Despite remarkable innovations, AI for ultrasound faces several challenges. These challenges include the lack of image quality and consistency in acquisition for ultrasound compared to other medical imaging modalities and a disconnect between AI research and healthcare application. The extent that AI will alter ultrasound is unknown, but collaborations and product launches (illustrated in the timeline below) are an indicator of the direction that AI for ultrasound is heading.
While many stakeholders in the medical imaging community embrace big data for its long-term benefits, others stress its concerning implications, principally surrounding patient data security. Healthcare providers store more data than ever before, and a breach of a healthcare network would expose the medical records of countless patients.
Connected devices such as ultrasound systems, are often one of the most vulnerable points of an information technology (IT) network to hack. Ultrasound technology has made enormous advancements, however developments in cybersecurity has lagged. While POC ultrasound expands the presence of medical imaging, it also increases a network infrastructures exposure to infiltration by removing devices from the secure IT environment of most hospitals. The ECRI Institute identified POC ultrasound as one of the “Top 10 Health Technology Hazards for 2020” because of concerns including data security.
Much of the healthcare community believes that cybersecurity oversight does not adequately ensure patient data security, and thus is anticipating the FDA to crackdown on ultrasound use and data archiving, especially in POC settings.

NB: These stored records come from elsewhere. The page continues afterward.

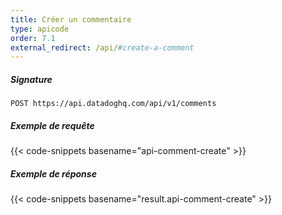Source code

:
 ```yaml
---
title: Créer un commentaire
type: apicode
order: 7.1
external_redirect: /api/#create-a-comment
---
```


##### Signature
`POST https://api.datadoghq.com/api/v1/comments`
##### Exemple de requête
{{< code-snippets basename="api-comment-create" >}}
##### Exemple de réponse
{{< code-snippets basename="result.api-comment-create" >}}

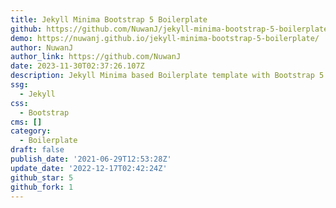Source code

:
 ```yaml
---
title: Jekyll Minima Bootstrap 5 Boilerplate
github: https://github.com/NuwanJ/jekyll-minima-bootstrap-5-boilerplate
demo: https://nuwanj.github.io/jekyll-minima-bootstrap-5-boilerplate/
author: NuwanJ
author_link: https://github.com/NuwanJ
date: 2023-11-30T02:37:26.107Z
description: Jekyll Minima based Boilerplate template with Bootstrap 5
ssg:
  - Jekyll
css:
  - Bootstrap
cms: []
category:
  - Boilerplate
draft: false
publish_date: '2021-06-29T12:53:28Z'
update_date: '2022-12-17T02:42:24Z'
github_star: 5
github_fork: 1
---
```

Such a crackdown could drastically hinder the growth of the POC ultrasound market and AI, as developers will need to focus their attention on cybersecurity instead on automation and diagnostics. Device manufacturers have developed and tout their cybersecurity capabilities, such as GE Healthcare’s ultrasound-specific data security feature SonoDefense, to ease some of the hesitation among healthcare providers to adopt innovative ultrasound technology.
With all the excitement surrounding big data, it is easy to get carried away focusing on its major upside. Big data can be harnessed through ultrasound to drastically increase access to fast and accurate medical imaging. Nonetheless, it is important that the medical imaging community takes its time to not only ask how efficient or how effective big data can make ultrasound, but also at what expense?